Children’s palliative care everybody’s business

It is estimated that globally there are around 21 million children in need of palliative and end of life care [1]. There is evidence that this need is increasing for both boys and girls [2]. In addition, the management of palliative care for children has in recent times become a focus of media interest [3] with high profile cases placing healthcare staff under increased pressure. This public attention has been heightened in the Coronavirus pandemic where separation and social distancing has affected palliative care, end of life care and death and grieving rituals for children and their carers as it has for adults [4, 5]. These recent additional pressures could be argued to add to the already challenging emotional and complex cognitive labour of children’s palliative care.

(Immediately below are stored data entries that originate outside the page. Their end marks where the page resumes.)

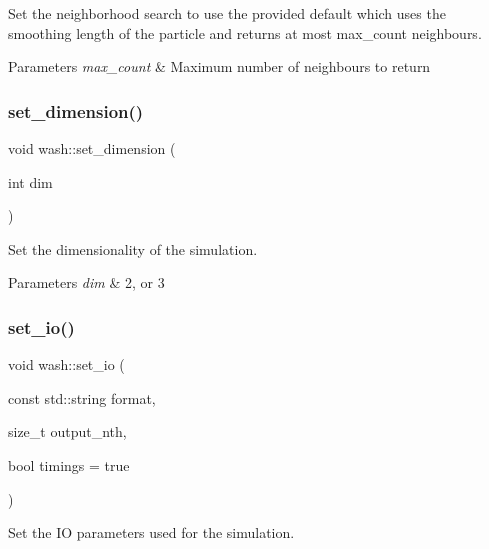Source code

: Set the neighborhood search to use the provided default which uses the smoothing length of the particle and returns at most max\+\_\+count neighbours. 


\begin{DoxyParams}{Parameters}
{\em max\+\_\+count} & Maximum number of neighbours to return \\
\hline
\end{DoxyParams}
\mbox{\label{namespacewash_a6b9608d3d8934431c9ab6af488992f10}} 
\subsubsection{\texorpdfstring{set\+\_\+dimension()}{set\_dimension()}}
{\footnotesize\ttfamily void wash\+::set\+\_\+dimension (\begin{DoxyParamCaption}\item[{int}]{dim }\end{DoxyParamCaption})}



Set the dimensionality of the simulation. 


\begin{DoxyParams}{Parameters}
{\em dim} & 2, or 3 \\
\hline
\end{DoxyParams}
\mbox{\label{namespacewash_aaa75af8f4a35ef4b222eace2714ee9f8}} 
\subsubsection{\texorpdfstring{set\+\_\+io()}{set\_io()}}
{\footnotesize\ttfamily void wash\+::set\+\_\+io (\begin{DoxyParamCaption}\item[{const std\+::string}]{format,  }\item[{size\+\_\+t}]{output\+\_\+nth,  }\item[{bool}]{timings = {\ttfamily true} }\end{DoxyParamCaption})}



Set the IO parameters used for the simulation. 

\mbox{\label{namespacewash_aeb7b287406244c8ab192d0524ad4da5b}}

With the growth of the children’s hospice movement across the globe and the coordination of care, education and research through networks such as the International Children’s Palliative Care Network (ICPCN), children’s palliative care is now being considered as an important public health matter. Palliative care across the life span has been gaining more professional and lay attention. In particular, there is now an established community focused on palliative care as a public health issue [6, 7]. These communities include professionals and lay people who work together in the support of the dying and their carers as well as the bereaved. The diversification of care delivery, the integration of hospital, hospice and home care as well as the recognition of a public health focus has led to a need to provide education on children’s palliative care (CPC) not only to health care professionals but, to teams of lay people, informal carers and other professional groups all of whom are involved with healthcare professionals in supporting children and delivering care to children and their carers.

Rationale for this work

Recommendations for a revised CPC competency framework aligns to guidance suggesting that all professionals have access to a standardised paediatric palliative care curriculum led by facilitators experienced in providing palliative care in both clinical and education and training settings [8,9,10]. Despite these recommendations [8,9,10,11] no educational framework has been established across UK and Ireland.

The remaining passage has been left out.